Encendí un cigarrillo, sintiendo cómo la nicotina me tranquilizaba.

—¿Sigues fumando, Ewan? —me preguntó Mike, su mirada de reproche era clara.

—Pues ya ves que sí —respondí, dejando escapar el humo.

—Sabes lo malo que es, amigo— me reprendió.

—Lo que tú te metes es peor, y yo no te digo nada.

—Ya sé, pero tú sabes que... nada.

—Pues sí, nada.

Aspiré nuevamente, sintiendo cómo el humo llenaba mis pulmones y miré la hora; ya estaba llegando tarde al colegio. Me levanté y agarré la mochila.

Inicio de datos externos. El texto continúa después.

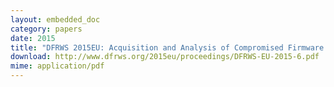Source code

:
 ```yaml
---
layout: embedded_doc
category: papers
date: 2015
title: "DFRWS 2015EU: Acquisition and Analysis of Compromised Firmware Using Memory Forensics. Johannes Stüttgen, Stefan Voemel and Michael Denzel."
download: http://www.dfrws.org/2015eu/proceedings/DFRWS-EU-2015-6.pdf
mime: application/pdf
---
```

—¿Ya te vas? —preguntó Mark, un poco decepcionado.

—Tengo clases.

—¿Cuántos años tienes? ¿Todavía vas al cole? —se sorprendió, su tono divertido mezclándose con curiosidad.

—Repetí un par de cursos —tiré el cigarro al suelo—. Lo hago por mi madre; a mí no me interesa.

—¿Por qué no te quedas un rato más? Íbamos a tomar unas cervezas —insistió Mark, y aunque la idea era muy atractiva y ellos eran los únicos a quienes podía considerar amigos en todo el mundo, lamentablemente tenía que seguir mi camino.

—Lo siento, de verdad. Tendrá que ser otro día.

—Vale —me dio la mano—. Fue divertido conocerte.

—Lo mismo digo —saludé a los demás y me encaminé al colegio. Sabía que estaba grandecito para ir al cole y, si hubiera sido por mí mismo, no hubiera vuelto nunca más. Pero seguiría yendo, por mi madre, que siempre insistía en ello. Para ella, era muy importante.